NEWS

r2dii.match 0.4.1.9000

data_dictionary dataset added to define the columns in each dataset used or exported by the functions in this package
@jacobvjk is now the maintainer.

match_name() gains a new argument in its signature, sector_classification, which is placed before the ... argument. Where users have used ... to pass additional unnamed arguments by position, they will need to update their code to pass these arguments by name so that they are not confused as an input to sector_classfication. The new argument sector_classification is optional and defaults to r2dii.data::sector_classifications. Explicitly passing a sector_classification to match_name(), enables users to use their own sector classification systems to match loan books to the abcd, assuming the sector_classification is mapped appropriately to PACTA sectors and has the same format as r2dii.data::sector_classifications. Own sector classifications can no longer be passed to match_name() via options.

Complete deprecation of ald in favour of abcd (#399).
match_name gains argument join_id allowing an optional perfect join based on a mutual ID column between loanbook and abcd inputs, prior to attempting fuzzy matching (#135).

to_alias can now handle strange encodings without error (#425, @kalashsinghal @Tilmon).

r2dii.match has transferred to a new organization https://github.com/RMI-PACTA/.
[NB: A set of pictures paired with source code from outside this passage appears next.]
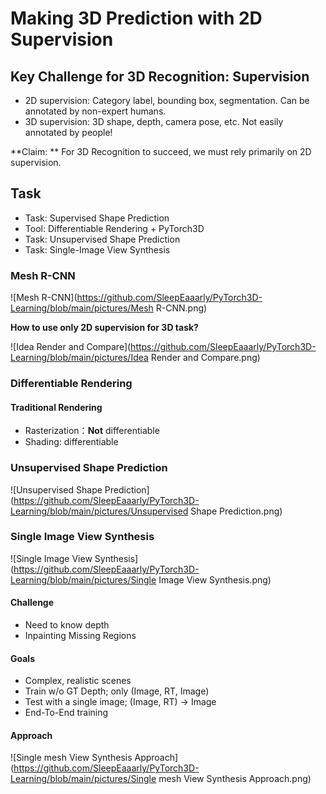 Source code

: # Making 3D Prediction with 2D Supervision

## Key Challenge for 3D Recognition: Supervision

* 2D supervision: Category label, bounding box, segmentation.
  Can be annotated by non-expert humans.
* 3D supervision: 3D shape, depth, camera pose, etc.
  Not easily annotated by people!

**Claim: ** For 3D Recognition to succeed, we must rely primarily on 2D supervision.

## Task

* Task: Supervised Shape Prediction
* Tool: Differentiable Rendering + PyTorch3D
* Task: Unsupervised Shape Prediction
* Task: Single-Image View Synthesis

### Mesh R-CNN

![Mesh R-CNN](https://github.com/SleepEaaarly/PyTorch3D-Learning/blob/main/pictures/Mesh R-CNN.png)

**How to use only 2D supervision for 3D task?**

![Idea Render and Compare](https://github.com/SleepEaaarly/PyTorch3D-Learning/blob/main/pictures/Idea Render and Compare.png)

### Differentiable Rendering

#### Traditional Rendering

* Rasterization：**Not** differentiable
* Shading: differentiable

### Unsupervised Shape Prediction

![Unsupervised Shape Prediction](https://github.com/SleepEaaarly/PyTorch3D-Learning/blob/main/pictures/Unsupervised Shape Prediction.png)

### Single Image View Synthesis

![Single Image View Synthesis](https://github.com/SleepEaaarly/PyTorch3D-Learning/blob/main/pictures/Single Image View Synthesis.png)

#### **Challenge**

* Need to know depth
* Inpainting Missing Regions

#### Goals

* Complex, realistic scenes
* Train w/o GT Depth; only (Image, RT, Image)
* Test with a single image; (Image, RT) -> Image
* End-To-End training

#### Approach

![Single mesh View Synthesis Approach](https://github.com/SleepEaaarly/PyTorch3D-Learning/blob/main/pictures/Single mesh View Synthesis Approach.png) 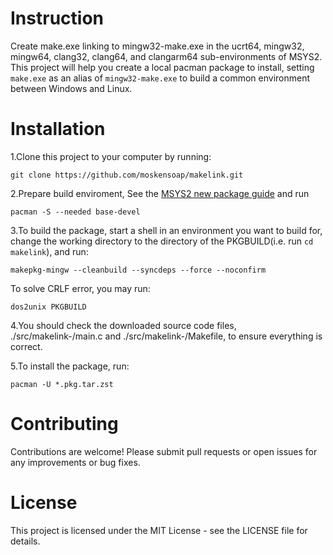 # Instruction
Create make.exe linking to mingw32-make.exe in the ucrt64, mingw32, mingw64, clang32, clang64, and clangarm64 sub-environments of MSYS2. This project will help you create a local pacman package to install, setting `make.exe` as an alias of `mingw32-make.exe` to build a common environment between Windows and Linux.

# Installation
1.Clone this project to your computer by running:

    git clone https://github.com/moskensoap/makelink.git

2.Prepare build enviroment, See the [MSYS2 new package guide](https://www.msys2.org/dev/new-package/) and run

    pacman -S --needed base-devel

3.To build the package, start a shell in an environment you want to build for, change the working directory to the directory of the PKGBUILD(i.e. run `cd makelink`), and run:

    makepkg-mingw --cleanbuild --syncdeps --force --noconfirm

To solve CRLF error, you may run:

    dos2unix PKGBUILD

4.You should check the downloaded source code files, ./src/makelink-<version>/main.c and ./src/makelink-<version>/Makefile, to ensure everything is correct.

5.To install the package, run:

    pacman -U *.pkg.tar.zst

# Contributing
Contributions are welcome! Please submit pull requests or open issues for any improvements or bug fixes.

# License
This project is licensed under the MIT License - see the LICENSE file for details.
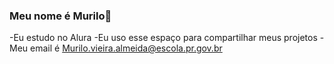 ### Meu nome é Murilo💙
-Eu estudo no Alura
-Eu uso esse espaço para compartilhar meus projetos 
-Meu email é Murilo.vieira.almeida@escola.pr.gov.br
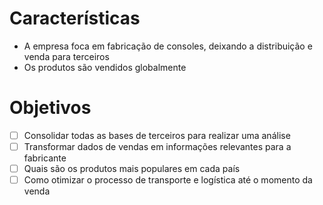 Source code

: # Características

- A empresa foca em fabricação de consoles, deixando a distribuição e venda para terceiros
- Os produtos são vendidos globalmente

# Objetivos

- [ ] Consolidar todas as bases de terceiros para realizar uma análise
- [ ] Transformar dados de vendas em informações relevantes para a fabricante
- [ ] Quais são os produtos mais populares em cada país
- [ ] Como otimizar o processo de transporte e logística até o momento da venda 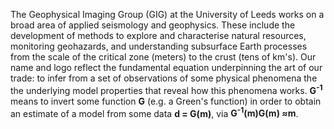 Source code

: The Geophysical Imaging Group (GIG) at the University of Leeds works on a broad area of applied seismology and geophysics. These include the development of methods to explore and characterise natural resources, monitoring geohazards, and understanding subsurface Earth processes from the scale of the critical zone (meters) to the crust (tens of km's). Our name and logo reflect the fundamental equation underpinning the art of our trade: to infer from a set of observations of some physical phenomena the the underlying model properties that reveal how this phenomena works. <strong>G<sup>-1</sup></strong> means to invert some function <strong>G</strong> (e.g. a Green's function) in order to obtain an estimate of a model from some data <strong>d&nbsp;=&nbsp;G(m)</strong>, via <strong>G<sup>-1</sup>(m)G(m)&nbsp;&thickapprox;m</strong>.
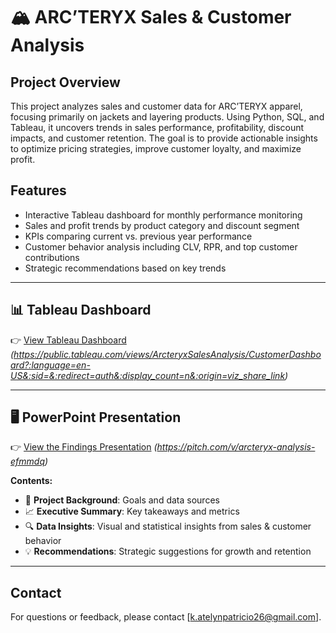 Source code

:# 🏔️ ARC’TERYX Sales & Customer Analysis

## Project Overview  
This project analyzes sales and customer data for ARC’TERYX apparel, focusing primarily on jackets and layering products. Using Python, SQL, and Tableau, it uncovers trends in sales performance, profitability, discount impacts, and customer retention. The goal is to provide actionable insights to optimize pricing strategies, improve customer loyalty, and maximize profit.

## Features  
- Interactive Tableau dashboard for monthly performance monitoring  
- Sales and profit trends by product category and discount segment  
- KPIs comparing current vs. previous year performance  
- Customer behavior analysis including CLV, RPR, and top customer contributions  
- Strategic recommendations based on key trends

---

## 📊 Tableau Dashboard

👉 [View Tableau Dashboard](#) *(https://public.tableau.com/views/ArcteryxSalesAnalysis/CustomerDashboard?:language=en-US&:sid=&:redirect=auth&:display_count=n&:origin=viz_share_link)*

---

## 🖥️ PowerPoint Presentation

👉 [View the Findings Presentation](#) *(https://pitch.com/v/arcteryx-analysis-efmmdq)*

**Contents:**
- 📌 **Project Background**: Goals and data sources  
- 📈 **Executive Summary**: Key takeaways and metrics  
- 🔍 **Data Insights**: Visual and statistical insights from sales & customer behavior  
- 💡 **Recommendations**: Strategic suggestions for growth and retention

---

## Contact  
For questions or feedback, please contact [k.atelynpatricio26@gmail.com].
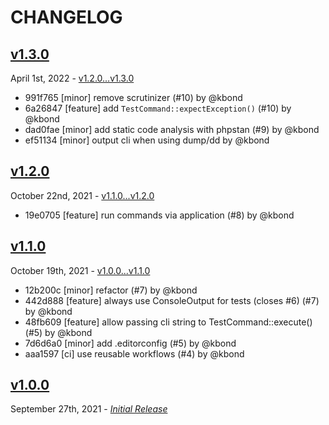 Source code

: # CHANGELOG

## [v1.3.0](https://github.com/zenstruck/console-test/releases/tag/v1.3.0)

April 1st, 2022 - [v1.2.0...v1.3.0](https://github.com/zenstruck/console-test/compare/v1.2.0...v1.3.0)

* 991f765 [minor] remove scrutinizer (#10) by @kbond
* 6a26847 [feature] add `TestCommand::expectException()` (#10) by @kbond
* dad0fae [minor] add static code analysis with phpstan (#9) by @kbond
* ef51134 [minor] output cli when using dump/dd by @kbond

## [v1.2.0](https://github.com/zenstruck/console-test/releases/tag/v1.2.0)

October 22nd, 2021 - [v1.1.0...v1.2.0](https://github.com/zenstruck/console-test/compare/v1.1.0...v1.2.0)

* 19e0705 [feature] run commands via application (#8) by @kbond

## [v1.1.0](https://github.com/zenstruck/console-test/releases/tag/v1.1.0)

October 19th, 2021 - [v1.0.0...v1.1.0](https://github.com/zenstruck/console-test/compare/v1.0.0...v1.1.0)

* 12b200c [minor] refactor (#7) by @kbond
* 442d888 [feature] always use ConsoleOutput for tests (closes #6) (#7) by @kbond
* 48fb609 [feature] allow passing cli string to TestCommand::execute() (#5) by @kbond
* 7d6d6a0 [minor] add .editorconfig (#5) by @kbond
* aaa1597 [ci] use reusable workflows (#4) by @kbond

## [v1.0.0](https://github.com/zenstruck/console-test/releases/tag/v1.0.0)

September 27th, 2021 - _[Initial Release](https://github.com/zenstruck/console-test/commits/v1.0.0)_
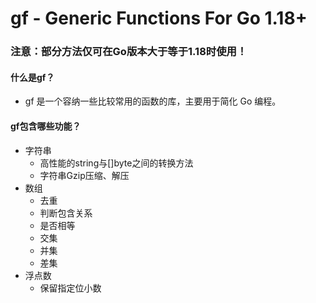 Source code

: # gf - Generic Functions For Go 1.18+
### 注意：部分方法仅可在Go版本大于等于1.18时使用！

#### 什么是gf？
* gf 是一个容纳一些比较常用的函数的库，主要用于简化 Go 编程。

#### gf包含哪些功能？
* 字符串
  * 高性能的string与[]byte之间的转换方法
  * 字符串Gzip压缩、解压
* 数组
  * 去重
  * 判断包含关系
  * 是否相等
  * 交集
  * 并集
  * 差集
* 浮点数
  * 保留指定位小数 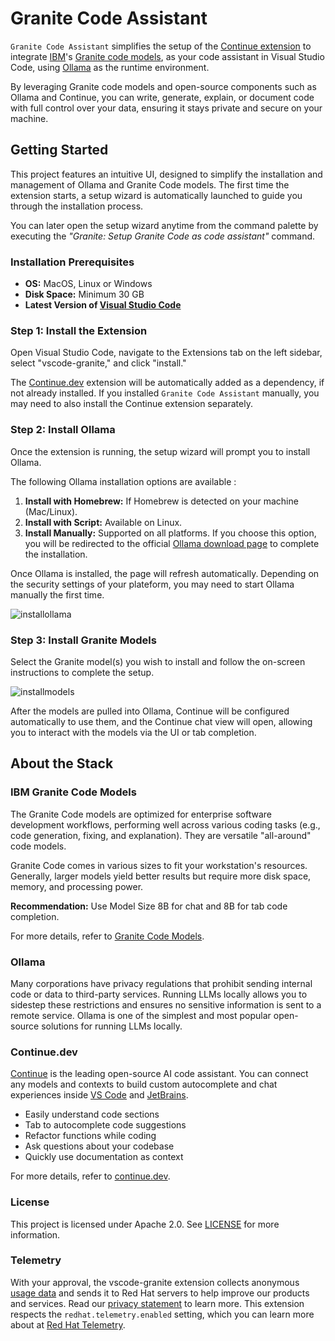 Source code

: # Granite Code Assistant

`Granite Code Assistant` simplifies the setup of the [Continue extension](https://marketplace.visualstudio.com/items?itemName=Continue.continue) to integrate [IBM](https://www.ibm.com/)'s [Granite code models](https://github.com/ibm-granite/granite-code-models), as your code assistant in Visual Studio Code, using [Ollama](https://ollama.com/) as the runtime environment.

By leveraging Granite code models and open-source components such as Ollama and Continue, you can write, generate, explain, or document code with full control over your data, ensuring it stays private and secure on your machine.

## Getting Started

This project features an intuitive UI, designed to simplify the installation and management of Ollama and Granite Code models. The first time the extension starts, a setup wizard is automatically launched to guide you through the installation process.

You can later open the setup wizard anytime from the command palette by executing the *"Granite: Setup Granite Code as code assistant"* command.

### Installation Prerequisites

- **OS:** MacOS, Linux or Windows
- **Disk Space:** Minimum 30 GB
- **Latest Version of [Visual Studio Code](https://code.visualstudio.com/)**

### Step 1: Install the Extension

Open Visual Studio Code, navigate to the Extensions tab on the left sidebar, select "vscode-granite," and click "install."

The [Continue.dev](https://continue.dev/) extension will be automatically added as a dependency, if not already installed. If you installed `Granite Code Assistant` manually, you may need to also install the Continue extension separately.

### Step 2: Install Ollama

Once the extension is running, the setup wizard will prompt you to install Ollama.

The following Ollama installation options are available :

1. **Install with Homebrew:** If Homebrew is detected on your machine (Mac/Linux).
2. **Install with Script:** Available on Linux.
3. **Install Manually:** Supported on all platforms. If you choose this option, you will be redirected to the official [Ollama download page](https://ollama.com/download) to complete the installation.

Once Ollama is installed, the page will refresh automatically. Depending on the security settings of your plateform, you may need to start Ollama manually the first time.

![installollama](media/installollama.gif)

### Step 3: Install Granite Models

Select the Granite model(s) you wish to install and follow the on-screen instructions to complete the setup.

![installmodels](media/installmodels.gif)

After the models are pulled into Ollama, Continue will be configured automatically to use them, and the Continue chat view will open, allowing you to interact with the models via the UI or tab completion.

## About the Stack

### IBM Granite Code Models

The Granite Code models are optimized for enterprise software development workflows, performing well across various coding tasks (e.g., code generation, fixing, and explanation). They are versatile "all-around" code models.

Granite Code comes in various sizes to fit your workstation's resources. Generally, larger models yield better results but require more disk space, memory, and processing power.

**Recommendation:** Use Model Size 8B for chat and 8B for tab code completion.

For more details, refer to [Granite Code Models](https://github.com/ibm-granite/granite-code-models).

### Ollama

Many corporations have privacy regulations that prohibit sending internal code or data to third-party services. Running LLMs locally allows you to sidestep these restrictions and ensures no sensitive information is sent to a remote service. Ollama is one of the simplest and most popular open-source solutions for running LLMs locally.

### Continue.dev

[Continue](https://docs.continue.dev) is the leading open-source AI code assistant. You can connect any models and contexts to build custom autocomplete and chat experiences inside [VS Code](https://marketplace.visualstudio.com/items?itemName=Continue.continue) and [JetBrains](https://plugins.jetbrains.com/plugin/22707-continue-extension).

- Easily understand code sections
- Tab to autocomplete code suggestions
- Refactor functions while coding
- Ask questions about your codebase
- Quickly use documentation as context

For more details, refer to [continue.dev](https://github.com/continuedev/continue).

### License

This project is licensed under Apache 2.0. See [LICENSE](LICENSE) for more information.

### Telemetry

With your approval, the vscode-granite extension collects anonymous [usage data](USAGE_DATA.md) and sends it to Red Hat servers to help improve our products and services. Read our [privacy statement](https://developers.redhat.com/article/tool-data-collection) to learn more. This extension respects the `redhat.telemetry.enabled` setting, which you can learn more about at [Red Hat Telemetry](https://github.com/redhat-developer/vscode-redhat-telemetry#how-to-disable-telemetry-reporting). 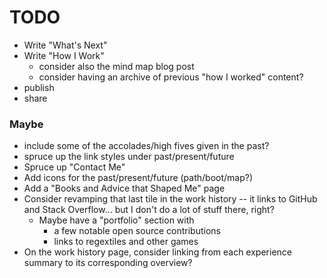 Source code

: # TODO

- Write "What's Next"
- Write "How I Work"
  - consider also the mind map blog post
  - consider having an archive of previous "how I worked" content?
- publish
- share


### Maybe

- include some of the accolades/high fives given in the past?
- spruce up the link styles under past/present/future
- Spruce up "Contact Me"
- Add icons for the past/present/future (path/boot/map?)
- Add a "Books and Advice that Shaped Me" page
- Consider revamping that last tile in the work history -- it links to GitHub
  and Stack Overflow... but I don't do a lot of stuff there, right?
    - Maybe have a "portfolio" section with
       - a few notable open source contributions
       - links to regextiles and other games
- On the work history page, consider linking from each experience summary to its
  corresponding overview?
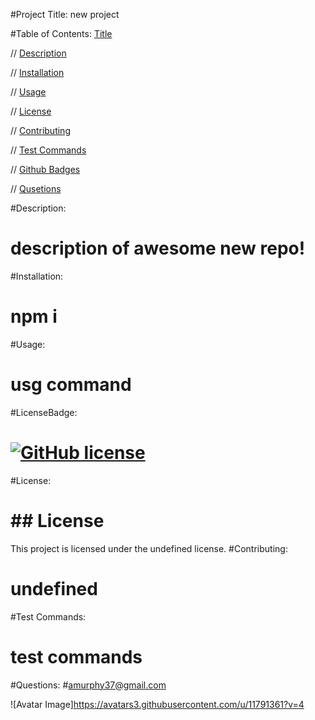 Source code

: 

  #Project Title:
  new project

  #Table of Contents:
  [Title](#Project-Title)

  // [Description](#Description)

  // [Installation](#Installation)

  // [Usage](#Usage)

  // [License](#License)

  // [Contributing](#Contributing)

  // [Test Commands](#Test-Commands)

  // [Github Badges](#Github-Badges)

  // [Qusetions](#Questions)

  #Description:
  # description of awesome new repo!
  #Installation:
  # npm i
  #Usage:
  # usg command
  #LicenseBadge:
  # [![GitHub license](https://img.shields.io/badge/license-undefined-blue.svg)](https://github.com/amurphy37/new-project)
  #License:
  # ## License

This project is licensed under the undefined license.
  #Contributing:
  # undefined
  #Test Commands:
  # test commands
  #Questions:
  #amurphy37@gmail.com

  ![Avatar Image]https://avatars3.githubusercontent.com/u/11791361?v=4
   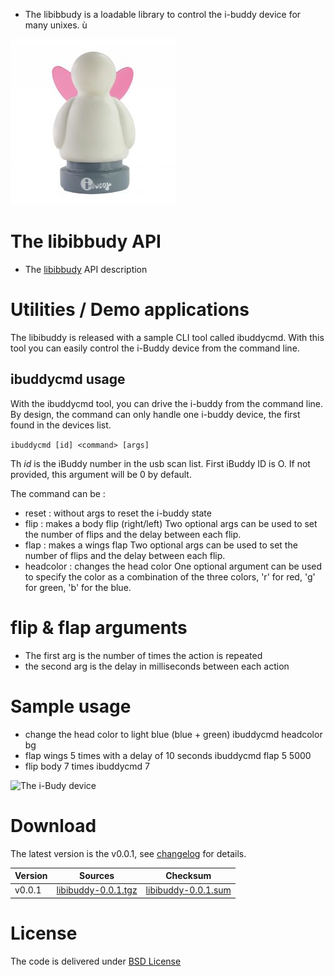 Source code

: * The libibbudy is a loadable library to control the i-buddy device for many unixes. ù

![The i-Budy device](img/ibuddy.jpg)

# The libibbudy API
* The [libibbudy]({ROOT}/projects/dev/libibbudy/api.html) API description

# Utilities / Demo applications

The libibuddy is released with a sample CLI tool called ibuddycmd. With this tool you can easily control the i-Buddy device from the command line.

## ibuddycmd usage

With the ibuddycmd tool, you can drive the i-buddy from the command line. By design, the command can only handle one i-buddy device, the first found in the devices list.

`ibuddycmd [id] <command> [args]`

Th *id* is the iBuddy number in the usb scan list. First iBuddy ID is O. If not provided,
this argument will be 0 by default.

The command can be :

* reset : without args to reset the i-buddy state
* flip : makes a body flip (right/left) 
Two optional args can be used to set the number of flips and the delay between each flip.
* flap : makes a wings flap
Two optional args can be used to set the number of flips and the delay between each flip.
* headcolor : changes the head color
One optional argument can be used to specify the color as a combination of the three colors, 'r' for red, 'g' for green, 'b' for the blue.

# flip & flap arguments

* The first arg is the number of times the action is repeated
* the second arg is the delay in milliseconds between each action

# Sample usage

* change the head color to light blue (blue + green)
ibuddycmd headcolor bg
* flap wings 5 times with a delay of 10 seconds
ibuddycmd flap 5 5000
* flip body 7 times
ibuddycmd 7

![The i-Budy device](img/ibuddy.gif)

# Download

The latest version is the v0.0.1, see [changelog](http://files.bebik.net/libibuddy/changelog.txt) for details.

| Version | Sources | Checksum |
|---------|---------|----------|
| v0.0.1  | [libibuddy-0.0.1.tgz](http://files.bebik.net/libibuddy/libibuddy-0.0.1.tgz) | [libibuddy-0.0.1.sum](http://files.bebik.net/libibuddy/libibuddy-0.0.1.sum) |


# License

The code is delivered under [BSD License](https://en.wikipedia.org/wiki/BSD_licenses)
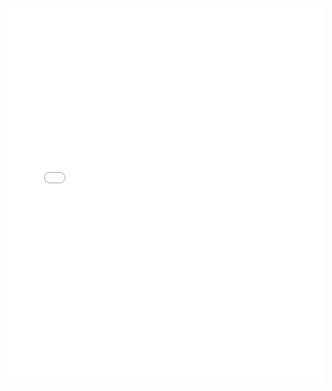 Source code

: <div style="height:600px">
    <iframe name="" src="../../_template/volume_I/index.html" width="100%" height="100%" frameborder="0"></iframe>
</div>
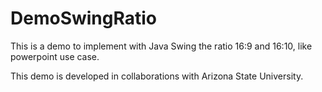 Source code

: # DemoSwingRatio

This is a demo to implement with Java Swing the ratio 16:9 and 16:10, like powerpoint use case.

This demo is developed in collaborations with Arizona State University. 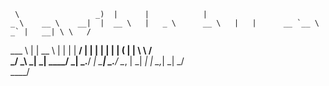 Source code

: 
     \                 _)  |      |            |                                                
    _ \    __ \    __|  |  __ \   |   _ \      __ \   |   |      __ `__ \    _` |   __| \ \   / 
   ___ \   |   | \__ \  |  |   |  |   __/      |   |  |   |      |   |   |  (   |  |     \ \ /  
 _/    _\ _|  _| ____/ _| _.__/  _| \___|     _.__/  \__, |     _|  _|  _| \__,_| _|      \_/   
                                                     ____/                                      
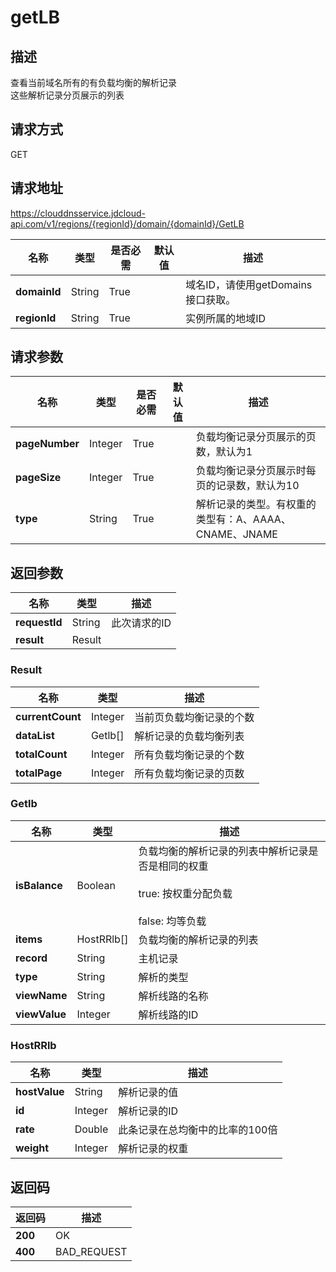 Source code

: # getLB


## 描述
查看当前域名所有的有负载均衡的解析记录<br>
这些解析记录分页展示的列表


## 请求方式
GET

## 请求地址
https://clouddnsservice.jdcloud-api.com/v1/regions/{regionId}/domain/{domainId}/GetLB

|名称|类型|是否必需|默认值|描述|
|---|---|---|---|---|
|**domainId**|String|True| |域名ID，请使用getDomains接口获取。|
|**regionId**|String|True| |实例所属的地域ID|

## 请求参数
|名称|类型|是否必需|默认值|描述|
|---|---|---|---|---|
|**pageNumber**|Integer|True| |负载均衡记录分页展示的页数，默认为1|
|**pageSize**|Integer|True| |负载均衡记录分页展示时每页的记录数，默认为10|
|**type**|String|True| |解析记录的类型。有权重的类型有：A、AAAA、CNAME、JNAME|


## 返回参数
|名称|类型|描述|
|---|---|---|
|**requestId**|String|此次请求的ID|
|**result**|Result| |

### Result
|名称|类型|描述|
|---|---|---|
|**currentCount**|Integer|当前页负载均衡记录的个数|
|**dataList**|Getlb[]|解析记录的负载均衡列表|
|**totalCount**|Integer|所有负载均衡记录的个数|
|**totalPage**|Integer|所有负载均衡记录的页数|
### Getlb
|名称|类型|描述|
|---|---|---|
|**isBalance**|Boolean|负载均衡的解析记录的列表中解析记录是否是相同的权重<br><br>true: 按权重分配负载<br><br>false: 均等负载<br>|
|**items**|HostRRlb[]|负载均衡的解析记录的列表|
|**record**|String|主机记录|
|**type**|String|解析的类型|
|**viewName**|String|解析线路的名称|
|**viewValue**|Integer|解析线路的ID|
### HostRRlb
|名称|类型|描述|
|---|---|---|
|**hostValue**|String|解析记录的值|
|**id**|Integer|解析记录的ID|
|**rate**|Double|此条记录在总均衡中的比率的100倍|
|**weight**|Integer|解析记录的权重|

## 返回码
|返回码|描述|
|---|---|
|**200**|OK|
|**400**|BAD_REQUEST|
With options(r2dii.match.sector_classifications = own) users can inject their own sector_classififications instead of the default r2dii.data::sector_classifications. With this feature, user may or may not choose to request their sector_classifications to be added to r2dii.data. This feature is experimental and may be dropped and/or become a new argument to match_name() (#356 @georgeharris2deg @daisy-pacheco)`.
match_name() now errors if the column id_loan of the input loanbook has any duplicated value id_loan (@georgeharris2deg #349).

match_name() gains ... to pass additional arguments to stringdist::stringsim() (@evgeniadimi #310).

New article "Calculating matching coverage" (#264).
match_name() now outputs a new column borderline (#258).
New crucial_lbk() helps select the minimum loanbook columns for match_name() to run (#236).
match_name() now runs faster and uses less memory (@georgeharris2deg #214).
match_name() now converts ald$sector to lower case before matching (@georgeharris2deg #257). It now returns identical output with, for example, either "POWER" or "power". Notice that the input "POWER" in ald$sector becomes "power" in the column sector_ald of the output.
match_name() now errors with a more informative message if loanbook has reserved columns -- alias, rowid, or sector (#233).

This version includes only internal changes.